Reflecting on his work, Mann told Rolling Stone in 2017: “I wasn’t satisfied with how I felt at the end of the film – which is to say, the story that was being told wasn’t complete. It needed to be reorganised, or re-authored, in a way. If all drama is conflict – and I believe it is – then I needed to make more it more tangible that lots of adversarial elements had arraigned against Ali, and that they were all connected.”

To this end, Mann first re-edited the film for a director’s cut DVD release in 2004. Then, in 2016, when Ali himself passed away, Mann decided to release a third cut, re-inserting a lot of previously unseen footage that brought Ali’s politics more sharply into focus.

Mann remarked of these re-edits: “Suddenly, what becomes more poignant is the sense of the years Ali lost, which would have been the best years of his career as a boxer.
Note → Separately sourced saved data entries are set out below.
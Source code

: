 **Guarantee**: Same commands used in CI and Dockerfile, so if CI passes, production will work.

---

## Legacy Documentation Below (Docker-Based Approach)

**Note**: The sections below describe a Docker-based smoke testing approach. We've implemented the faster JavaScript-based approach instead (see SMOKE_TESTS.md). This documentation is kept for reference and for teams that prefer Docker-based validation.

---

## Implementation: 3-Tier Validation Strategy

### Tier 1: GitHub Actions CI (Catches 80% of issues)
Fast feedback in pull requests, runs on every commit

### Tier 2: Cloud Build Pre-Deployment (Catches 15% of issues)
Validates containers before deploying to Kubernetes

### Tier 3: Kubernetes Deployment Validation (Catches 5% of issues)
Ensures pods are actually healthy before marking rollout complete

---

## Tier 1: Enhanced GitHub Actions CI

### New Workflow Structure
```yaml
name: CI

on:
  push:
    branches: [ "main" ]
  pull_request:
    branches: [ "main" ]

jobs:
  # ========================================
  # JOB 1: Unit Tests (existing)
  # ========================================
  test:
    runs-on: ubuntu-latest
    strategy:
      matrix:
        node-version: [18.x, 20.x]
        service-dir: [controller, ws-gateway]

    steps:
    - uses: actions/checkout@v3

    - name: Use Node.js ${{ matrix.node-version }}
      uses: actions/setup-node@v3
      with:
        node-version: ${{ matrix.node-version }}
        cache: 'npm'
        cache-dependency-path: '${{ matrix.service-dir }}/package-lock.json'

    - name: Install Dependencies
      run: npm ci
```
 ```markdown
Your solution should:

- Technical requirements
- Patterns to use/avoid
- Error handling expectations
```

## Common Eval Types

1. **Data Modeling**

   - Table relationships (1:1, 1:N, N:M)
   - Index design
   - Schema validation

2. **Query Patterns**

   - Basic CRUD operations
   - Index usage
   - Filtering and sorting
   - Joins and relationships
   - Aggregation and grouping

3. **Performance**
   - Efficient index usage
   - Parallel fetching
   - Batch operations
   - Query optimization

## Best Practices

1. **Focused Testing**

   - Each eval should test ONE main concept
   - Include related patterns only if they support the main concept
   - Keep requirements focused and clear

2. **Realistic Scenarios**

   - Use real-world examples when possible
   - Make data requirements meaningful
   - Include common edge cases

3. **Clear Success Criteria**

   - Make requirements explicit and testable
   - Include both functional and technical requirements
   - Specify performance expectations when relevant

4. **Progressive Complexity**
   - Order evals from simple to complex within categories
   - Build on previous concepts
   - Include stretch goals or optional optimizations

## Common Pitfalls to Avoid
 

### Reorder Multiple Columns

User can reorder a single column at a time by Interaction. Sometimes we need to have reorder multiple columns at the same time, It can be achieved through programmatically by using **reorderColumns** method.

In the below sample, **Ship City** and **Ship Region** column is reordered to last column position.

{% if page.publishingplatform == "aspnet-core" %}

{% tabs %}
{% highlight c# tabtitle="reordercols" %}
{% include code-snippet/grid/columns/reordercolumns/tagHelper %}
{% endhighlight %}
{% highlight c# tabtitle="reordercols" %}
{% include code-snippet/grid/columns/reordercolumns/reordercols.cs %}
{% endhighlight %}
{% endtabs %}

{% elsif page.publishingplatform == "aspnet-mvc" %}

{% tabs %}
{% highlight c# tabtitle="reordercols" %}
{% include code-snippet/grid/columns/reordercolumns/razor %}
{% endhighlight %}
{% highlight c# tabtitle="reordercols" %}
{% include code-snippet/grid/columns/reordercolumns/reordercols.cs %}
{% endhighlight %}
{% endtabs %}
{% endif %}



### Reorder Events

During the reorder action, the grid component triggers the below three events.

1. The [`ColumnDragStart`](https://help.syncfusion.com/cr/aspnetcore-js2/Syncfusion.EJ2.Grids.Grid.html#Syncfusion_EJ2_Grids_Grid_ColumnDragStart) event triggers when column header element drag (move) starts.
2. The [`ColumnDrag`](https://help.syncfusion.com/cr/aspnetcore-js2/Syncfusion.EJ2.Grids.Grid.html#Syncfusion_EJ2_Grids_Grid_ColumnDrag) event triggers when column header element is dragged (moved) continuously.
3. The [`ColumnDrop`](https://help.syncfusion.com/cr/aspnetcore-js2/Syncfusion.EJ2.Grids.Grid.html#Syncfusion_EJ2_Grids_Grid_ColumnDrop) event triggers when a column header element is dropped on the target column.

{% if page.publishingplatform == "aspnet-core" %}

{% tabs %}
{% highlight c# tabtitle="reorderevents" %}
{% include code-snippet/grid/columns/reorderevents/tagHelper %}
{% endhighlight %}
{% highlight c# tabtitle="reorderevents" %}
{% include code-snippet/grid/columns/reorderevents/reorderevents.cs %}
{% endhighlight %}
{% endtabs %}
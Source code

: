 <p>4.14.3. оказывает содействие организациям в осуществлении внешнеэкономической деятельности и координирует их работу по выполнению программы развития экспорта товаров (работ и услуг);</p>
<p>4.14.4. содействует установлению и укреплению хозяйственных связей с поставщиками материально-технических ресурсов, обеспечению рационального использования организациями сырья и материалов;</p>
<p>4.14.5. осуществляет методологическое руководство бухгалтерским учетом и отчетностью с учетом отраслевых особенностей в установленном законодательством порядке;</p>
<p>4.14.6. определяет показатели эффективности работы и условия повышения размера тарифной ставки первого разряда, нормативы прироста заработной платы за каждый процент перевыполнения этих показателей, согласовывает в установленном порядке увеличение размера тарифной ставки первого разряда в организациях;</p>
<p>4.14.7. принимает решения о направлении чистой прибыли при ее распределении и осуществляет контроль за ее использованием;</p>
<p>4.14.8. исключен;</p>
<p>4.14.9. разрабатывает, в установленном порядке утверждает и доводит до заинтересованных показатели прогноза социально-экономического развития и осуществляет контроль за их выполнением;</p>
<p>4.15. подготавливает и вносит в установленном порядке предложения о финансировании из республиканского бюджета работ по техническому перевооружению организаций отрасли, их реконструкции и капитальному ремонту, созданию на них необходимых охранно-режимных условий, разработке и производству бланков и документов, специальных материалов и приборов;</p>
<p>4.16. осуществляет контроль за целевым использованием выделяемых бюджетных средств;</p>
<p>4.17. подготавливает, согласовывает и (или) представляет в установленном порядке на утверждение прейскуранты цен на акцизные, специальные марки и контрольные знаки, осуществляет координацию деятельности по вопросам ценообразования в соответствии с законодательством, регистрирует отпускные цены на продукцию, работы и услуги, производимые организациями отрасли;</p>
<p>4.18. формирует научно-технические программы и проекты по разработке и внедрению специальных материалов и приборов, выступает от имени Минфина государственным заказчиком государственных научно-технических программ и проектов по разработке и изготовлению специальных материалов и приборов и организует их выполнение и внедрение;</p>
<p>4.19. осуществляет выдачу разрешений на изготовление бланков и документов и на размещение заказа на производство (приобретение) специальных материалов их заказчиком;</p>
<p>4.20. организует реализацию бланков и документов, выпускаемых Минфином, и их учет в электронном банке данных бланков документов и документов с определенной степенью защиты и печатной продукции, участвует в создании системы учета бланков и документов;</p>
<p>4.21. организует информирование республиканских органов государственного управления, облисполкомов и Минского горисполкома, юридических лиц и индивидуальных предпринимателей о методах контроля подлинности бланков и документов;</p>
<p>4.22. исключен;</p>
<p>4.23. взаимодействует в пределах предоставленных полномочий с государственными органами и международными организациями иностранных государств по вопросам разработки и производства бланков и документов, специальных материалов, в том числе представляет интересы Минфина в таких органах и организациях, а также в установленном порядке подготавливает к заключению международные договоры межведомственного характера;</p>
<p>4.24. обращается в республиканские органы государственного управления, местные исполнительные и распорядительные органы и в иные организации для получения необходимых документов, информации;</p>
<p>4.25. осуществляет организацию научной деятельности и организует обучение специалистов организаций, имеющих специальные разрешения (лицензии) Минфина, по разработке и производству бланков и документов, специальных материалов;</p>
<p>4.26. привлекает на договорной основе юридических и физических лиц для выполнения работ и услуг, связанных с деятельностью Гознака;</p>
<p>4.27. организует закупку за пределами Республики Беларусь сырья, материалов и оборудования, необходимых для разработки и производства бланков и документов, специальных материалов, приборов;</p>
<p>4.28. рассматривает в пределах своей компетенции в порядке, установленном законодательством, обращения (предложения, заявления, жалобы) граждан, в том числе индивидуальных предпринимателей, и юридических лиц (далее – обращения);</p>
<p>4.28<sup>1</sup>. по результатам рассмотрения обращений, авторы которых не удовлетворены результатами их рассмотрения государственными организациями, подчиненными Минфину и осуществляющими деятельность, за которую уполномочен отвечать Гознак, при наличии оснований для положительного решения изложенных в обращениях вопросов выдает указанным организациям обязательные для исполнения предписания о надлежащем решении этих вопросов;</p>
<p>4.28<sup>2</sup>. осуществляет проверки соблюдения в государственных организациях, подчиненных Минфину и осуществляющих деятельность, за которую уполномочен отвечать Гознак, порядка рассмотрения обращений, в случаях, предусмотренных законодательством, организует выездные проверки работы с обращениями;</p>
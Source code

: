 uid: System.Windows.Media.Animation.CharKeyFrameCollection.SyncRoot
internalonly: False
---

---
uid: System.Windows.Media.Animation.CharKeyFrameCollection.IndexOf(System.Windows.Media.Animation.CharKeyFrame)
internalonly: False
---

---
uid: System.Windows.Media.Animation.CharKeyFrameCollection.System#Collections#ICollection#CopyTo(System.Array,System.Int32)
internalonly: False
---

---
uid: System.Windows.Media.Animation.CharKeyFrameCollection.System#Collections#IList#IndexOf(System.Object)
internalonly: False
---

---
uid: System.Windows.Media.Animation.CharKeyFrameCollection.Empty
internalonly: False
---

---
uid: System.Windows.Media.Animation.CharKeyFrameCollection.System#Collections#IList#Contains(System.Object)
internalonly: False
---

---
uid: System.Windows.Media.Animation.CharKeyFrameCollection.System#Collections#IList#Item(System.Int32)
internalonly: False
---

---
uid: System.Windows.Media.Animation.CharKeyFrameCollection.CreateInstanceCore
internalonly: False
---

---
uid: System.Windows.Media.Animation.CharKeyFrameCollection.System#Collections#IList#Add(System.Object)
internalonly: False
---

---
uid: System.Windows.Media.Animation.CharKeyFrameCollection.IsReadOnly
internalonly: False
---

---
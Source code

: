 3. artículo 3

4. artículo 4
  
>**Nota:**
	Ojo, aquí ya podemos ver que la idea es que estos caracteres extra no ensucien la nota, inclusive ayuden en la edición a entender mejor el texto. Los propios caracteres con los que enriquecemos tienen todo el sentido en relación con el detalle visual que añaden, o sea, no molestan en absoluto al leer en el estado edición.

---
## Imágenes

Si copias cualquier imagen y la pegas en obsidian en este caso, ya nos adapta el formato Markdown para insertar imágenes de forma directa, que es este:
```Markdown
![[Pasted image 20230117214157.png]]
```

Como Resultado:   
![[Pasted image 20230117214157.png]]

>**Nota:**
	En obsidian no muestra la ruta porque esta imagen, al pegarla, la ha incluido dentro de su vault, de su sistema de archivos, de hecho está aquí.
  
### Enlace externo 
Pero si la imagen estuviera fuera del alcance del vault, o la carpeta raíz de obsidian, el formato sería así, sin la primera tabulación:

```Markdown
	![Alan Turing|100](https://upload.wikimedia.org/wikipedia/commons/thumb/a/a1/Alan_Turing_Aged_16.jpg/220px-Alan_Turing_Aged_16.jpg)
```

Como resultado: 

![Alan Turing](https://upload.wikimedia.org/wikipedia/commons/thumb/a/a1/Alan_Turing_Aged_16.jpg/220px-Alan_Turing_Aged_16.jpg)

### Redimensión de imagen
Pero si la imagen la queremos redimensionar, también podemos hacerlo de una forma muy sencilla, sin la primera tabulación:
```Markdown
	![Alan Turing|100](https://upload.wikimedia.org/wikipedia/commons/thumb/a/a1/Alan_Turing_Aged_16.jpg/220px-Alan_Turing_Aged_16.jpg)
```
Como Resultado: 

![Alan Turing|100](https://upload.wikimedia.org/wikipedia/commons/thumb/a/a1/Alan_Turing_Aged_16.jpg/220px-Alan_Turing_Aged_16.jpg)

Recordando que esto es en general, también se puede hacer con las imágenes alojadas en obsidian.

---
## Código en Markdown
You get the pressure impacts on his family… And basically, it connects those elements more to FBI/COINTELPRO operation, the CIA surveillance, and how they all link. Ali was aware of what was going on in the Third World; he knew who [Congolese independence activist] Patrice Lumumba was and why he was considered dangerous.”

Released to Blu-ray in 2017 as the commemorative edition, this film cut—at 152 minutes—actually runs shorter than Mann’s earlier, 165-minute director’s cut, as Mann reduced the emphasis on Ali’s fights to delve more deeply into the man himself.

After returning to thriller territory with 2004’s Collateral, 2006’s Miami Vice, 2009’s Public Enemies and 2015’s Blackhat, Mann more recently made another sports-related biopic, 2023’s Ferrari, which cast Adam Driver as motorsports pioneer Enzo Ferrari. Similar to Ali, this film was also met with critical praise but audience disinterest, failing to make its budget back at the box office.